His father encouraged the mystical side of his son's faith. As World War II was getting underway in 1940, the younger Schutz rode across the French border on a bicycle and chose the town of Taizé to establish a community designed to foster peace and reconciliation.
Brother Roger said he chose the location of the monastery to express solidarity with the French, who at the time were subject to Nazi rule. Due to his activities during that time — which included sheltering Jews in Taizé — German officials expelled him from France for a time. He sought refuge in his home country.
After the war, he returned to Taizé, and the monastic community gained in notoriety. Its message of peace and reconciliation especially became popular with young people beginning in the 1960s. While it only has about 100 monks from 25 different nations, the community regularly attracts 100,000 pilgrims a year who come to Taizé to meditate, pray and learn. During the summer, the weekly retreat crowds can number 6,000, mostly young adults who camp out in the tiny French town.

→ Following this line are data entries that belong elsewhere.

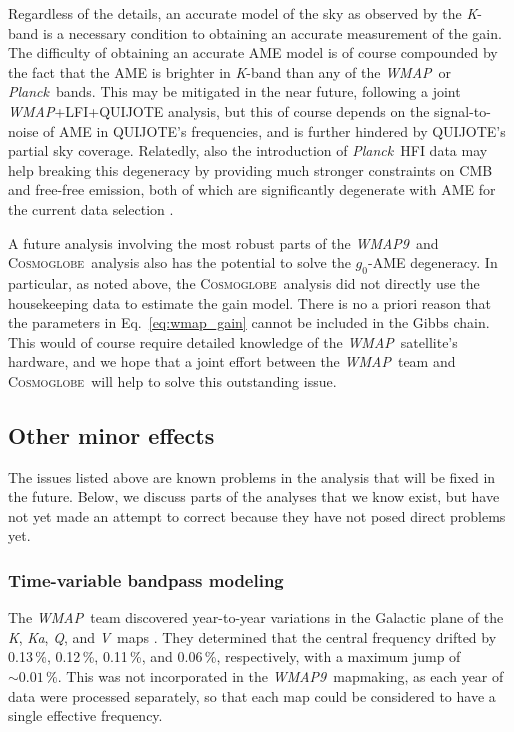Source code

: \documentclass[twocolumn]{../../common/aa}
\def\WMAP{\emph{WMAP}}
\def\WMAPnine{\emph{WMAP9}}
\def\Planck{\emph{Planck}}
\newcommand{\cosmoglobe}{\textsc{Cosmoglobe}}
\newcommand{\K}[0]{\textit K}
\newcommand{\Ka}[0]{\textit{Ka}}
\newcommand{\Q}[0]{\textit Q}
\newcommand{\V}[0]{\textit V}
\begin{document}
Regardless of the details, an accurate model of the sky as observed by the \K-band is a necessary condition to obtaining an accurate measurement of the gain. The difficulty of obtaining an accurate AME model is of course compounded by the fact that the AME is brighter in \K-band than any of the \WMAP\ or \Planck\ bands. This may be mitigated in the near future, following a joint \WMAP+LFI+QUIJOTE analysis, but this of course depends on the signal-to-noise of AME in QUIJOTE's frequencies, and is further hindered by QUIJOTE's partial sky coverage. Relatedly, also the introduction of \Planck\ HFI data may help breaking this degeneracy by providing much stronger constraints on CMB and free-free emission, both of which are significantly degenerate with AME for the current data selection \citep{bp13}.

A future analysis involving the most robust parts of the \WMAPnine\ and \cosmoglobe\ analysis also has the potential to solve the $g_0$-AME degeneracy. In particular, as noted above, the \cosmoglobe\ analysis did not directly use the housekeeping data to estimate the gain model. There is no a priori reason that the parameters in Eq.~\eqref{eq:wmap_gain} cannot be included in the Gibbs chain. This would of course require detailed knowledge of the \WMAP\ satellite's hardware, and we hope that a joint effort between the \WMAP\ team and \cosmoglobe\ will help to solve this outstanding issue.

\subsection{Other minor effects}
\label{sec:minor}

The issues listed above are known problems in the analysis that will be fixed in the future. Below, we discuss parts of the analyses that we know exist, but have not yet made an attempt to correct because they have not posed direct problems yet.

\subsubsection{Time-variable bandpass modeling}

The \WMAP\ team discovered year-to-year variations in the Galactic plane of the \K, \Ka, \Q, and \V\ maps \citep[Appendix A]{bennett2012}. They determined that the central frequency drifted by 0.13\,\%, 0.12\,\%, 0.11\,\%, and 0.06\,\%, respectively, with a maximum jump of $\sim0.01\,\%$. This was not incorporated in the \WMAPnine\ mapmaking, as each year of data were processed separately, so that each map could be considered to have a single effective frequency.
\end{document}

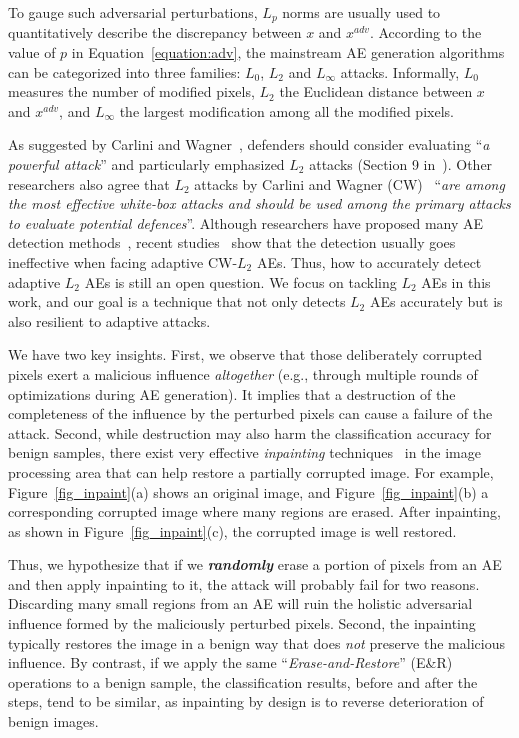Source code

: \documentclass[sigconf]{acmart}
\begin{document}
To gauge such adversarial perturbations, $L_p$ norms are usually used to quantitatively describe the discrepancy between  $x$ and $x^{adv}$. According to the value of $p$ in Equation~\ref{equation:adv}, the mainstream AE generation algorithms can be categorized
into three families: $L_0$, $L_2$ and $L_\infty$ attacks. Informally, $L_0$ measures the number of modified pixels, $L_2$ the Euclidean distance between $x$ and $x^{adv}$, and $L_\infty$ the largest modification among all the modified pixels. 

As suggested by Carlini and Wagner~\cite{carlini2017towards}, defenders should consider evaluating  ``\textit{a powerful attack}'' and particularly  emphasized $L_2$ attacks (Section 9 in~\cite{carlini2017towards}). Other researchers also agree that $L_2$ attacks by Carlini and Wagner (CW)~\cite{carlini2017towards} 
``\textit{are among the most effective white-box attacks and should be used among 
the primary attacks to evaluate potential defences}''\cite{art2018}. 
Although researchers have proposed many AE detection methods~\cite{li2017adversarial,metzen2017detecting,meng2017magnet,xu2017feature}, recent studies~\cite{he2017adversarial,carlini2017magnet,carlini2017adversarial} show that 
the detection usually goes ineffective when facing 
adaptive CW-$L_2$ AEs. 
Thus, how to accurately detect adaptive $L_2$ AEs is still an open question.
We focus on tackling $L_2$ AEs in this work, and  
our goal is a technique that not only detects $L_2$ AEs accurately but is also resilient to adaptive attacks.

We have two key insights. First, we observe that 
those deliberately  corrupted pixels exert a malicious influence \emph{altogether} (e.g., through multiple rounds of optimizations during AE generation). 
It implies that a destruction of the completeness of the influence by the perturbed pixels
can cause a failure of the attack. Second, while destruction may also harm
the classification accuracy for benign samples,
there exist very effective
\emph{inpainting} techniques~\cite{shen2002mathematical,telea2004image,mairal2007sparse} in the image processing area that can help restore a partially corrupted image. For example, Figure~\ref{fig_inpaint}(a) shows an original image, and Figure~\ref{fig_inpaint}(b) a corresponding  corrupted image where many regions are erased. After inpainting, as shown in Figure~\ref{fig_inpaint}(c), the corrupted image is well restored.

Thus, we hypothesize that if we \textbf{\emph{randomly}} erase a portion of  pixels from an AE and then 
apply inpainting to it, the attack will probably fail for two reasons. 
Discarding many small regions from an AE will ruin the holistic adversarial influence formed 
by the maliciously perturbed pixels. Second, the inpainting typically restores the image in a benign way that does \emph{not} preserve the malicious influence. 
By contrast, if we apply the same ``\emph{Erase-and-Restore}'' (E\&R) operations to a benign
sample, the classification results, before and after the steps, tend to be similar, as inpainting 
by design is to reverse deterioration of benign images.
\end{document}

The Taizé monks' distinctive worship style — mostly original, meditative songs sung in repetitive fashion in many languages and reflecting many Christian traditions — has spread around the world. An open-air service in Paris in 2003 drew 80,000 people. Many American churches, including some Baptists, use Taizé style for contemplative worship services.

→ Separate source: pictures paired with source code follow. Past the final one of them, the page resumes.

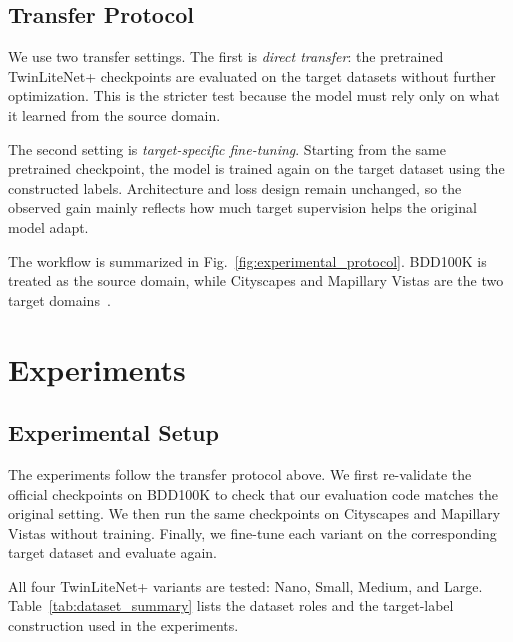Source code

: \documentclass[conference]{IEEEtran}
\begin{document}
\subsection{Transfer Protocol}
We use two transfer settings. The first is \textit{direct transfer}: the pretrained TwinLiteNet+ checkpoints are evaluated on the target datasets without further optimization. This is the stricter test because the model must rely only on what it learned from the source domain.

The second setting is \textit{target-specific fine-tuning}. Starting from the same pretrained checkpoint, the model is trained again on the target dataset using the constructed labels. Architecture and loss design remain unchanged, so the observed gain mainly reflects how much target supervision helps the original model adapt.

The workflow is summarized in Fig.~\ref{fig:experimental_protocol}. BDD100K is treated as the source domain, while Cityscapes and Mapillary Vistas are the two target domains~\cite{ref2,ref3,ref4}.


\section{Experiments}

\subsection{Experimental Setup}
The experiments follow the transfer protocol above. We first re-validate the official checkpoints on BDD100K to check that our evaluation code matches the original setting. We then run the same checkpoints on Cityscapes and Mapillary Vistas without training. Finally, we fine-tune each variant on the corresponding target dataset and evaluate again.

All four TwinLiteNet+ variants are tested: Nano, Small, Medium, and Large. Table~\ref{tab:dataset_summary} lists the dataset roles and the target-label construction used in the experiments.

\begin{table}[!t]
  \centering
  \caption{Datasets and target-label construction used in this study.}
  \label{tab:dataset_summary}
\end{table}
\end{document}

Shortly after Brother Roger's death, the monastery announced that his hand-picked successor, 51-year-old Brother Alois, had assumed duties as the leader of the community.
Worldwide, a variety of Christian leaders expressed shock and sympathy for the Taizé monks.
Pope Benedict XVI, during his weekly address at his summer villa south of Rome Aug. 17, noted that he had only the day before received a “very moving and very friendly” letter from Brother Roger about the Catholic Church's World Youth Day. The event was being held Aug. 18 in Cologne, Germany. Brother Roger, who had been a longtime supporter of the event, had written the pontiff to say he regretted that his health would not allow him to attend, according to Catholic News Service.
Benedict told his audience, “Brother Roger is in the hands of eternal goodness and eternal love, and has arrived at eternal joy.”
Bishop William Skylstad of the Catholic Diocese of Spokane, Wash., head of the United States Conference of Catholic Bishops, wrote to Brother Alois to express the American Catholic Church's sympathy.
“We assure you and the community of our profoundest sentiments as we share in your suffering and loss,” he wrote. “One with Brother Roger and the community in a firm faith in the Resurrection, we recommit ourselves to the communion to which he bore witness in life and death.”
Archbishop of Canterbury Rowan Williams, head of the Church of England, said that Brother Roger's death was an “indescribable shock.” He added, “the shock and trauma for the community at Taizé will be heavy — and it will be for all the young people who witnessed this event. All of them are in our prayers.”